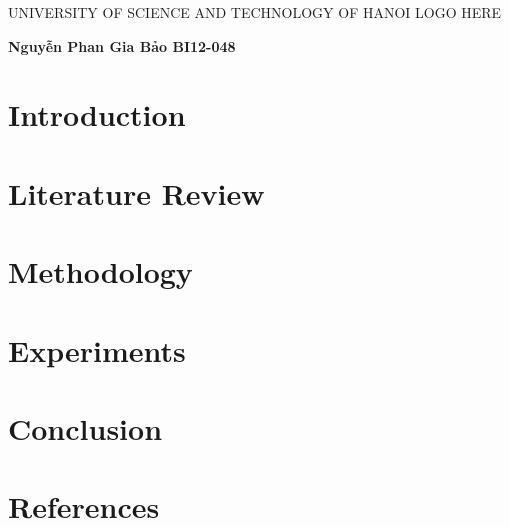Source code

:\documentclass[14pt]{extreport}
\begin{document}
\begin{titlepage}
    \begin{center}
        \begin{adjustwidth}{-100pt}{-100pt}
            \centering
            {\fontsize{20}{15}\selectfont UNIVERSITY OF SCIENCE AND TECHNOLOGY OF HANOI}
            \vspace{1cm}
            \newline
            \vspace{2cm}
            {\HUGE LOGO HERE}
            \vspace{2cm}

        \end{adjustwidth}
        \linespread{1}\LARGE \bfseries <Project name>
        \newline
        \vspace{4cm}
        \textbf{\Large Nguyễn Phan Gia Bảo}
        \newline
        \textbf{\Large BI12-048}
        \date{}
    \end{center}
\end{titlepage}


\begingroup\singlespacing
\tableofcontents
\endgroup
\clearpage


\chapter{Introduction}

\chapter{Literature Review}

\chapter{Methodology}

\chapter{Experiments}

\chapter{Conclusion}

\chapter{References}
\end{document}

* * *

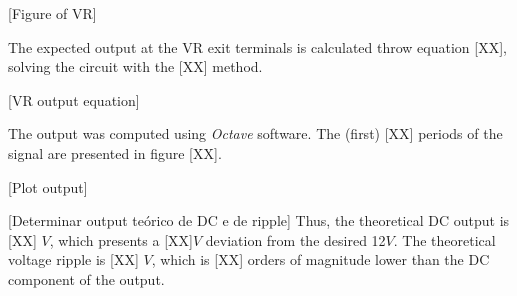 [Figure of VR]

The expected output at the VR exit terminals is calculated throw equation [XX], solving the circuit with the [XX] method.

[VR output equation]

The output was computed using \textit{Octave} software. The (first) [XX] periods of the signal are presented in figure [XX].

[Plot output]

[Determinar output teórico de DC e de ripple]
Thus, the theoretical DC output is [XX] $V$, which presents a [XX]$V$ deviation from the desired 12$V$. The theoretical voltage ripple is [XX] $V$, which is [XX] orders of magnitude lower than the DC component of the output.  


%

WORK ORDER:
Copy out all lines above that include the string "chapter".

REPLY TO THE TASK:
\chapter{Introduction}
\chapter{Literature Review}
\chapter{Methodology}
\chapter{Experiments}
\chapter{Conclusion}
\chapter{References}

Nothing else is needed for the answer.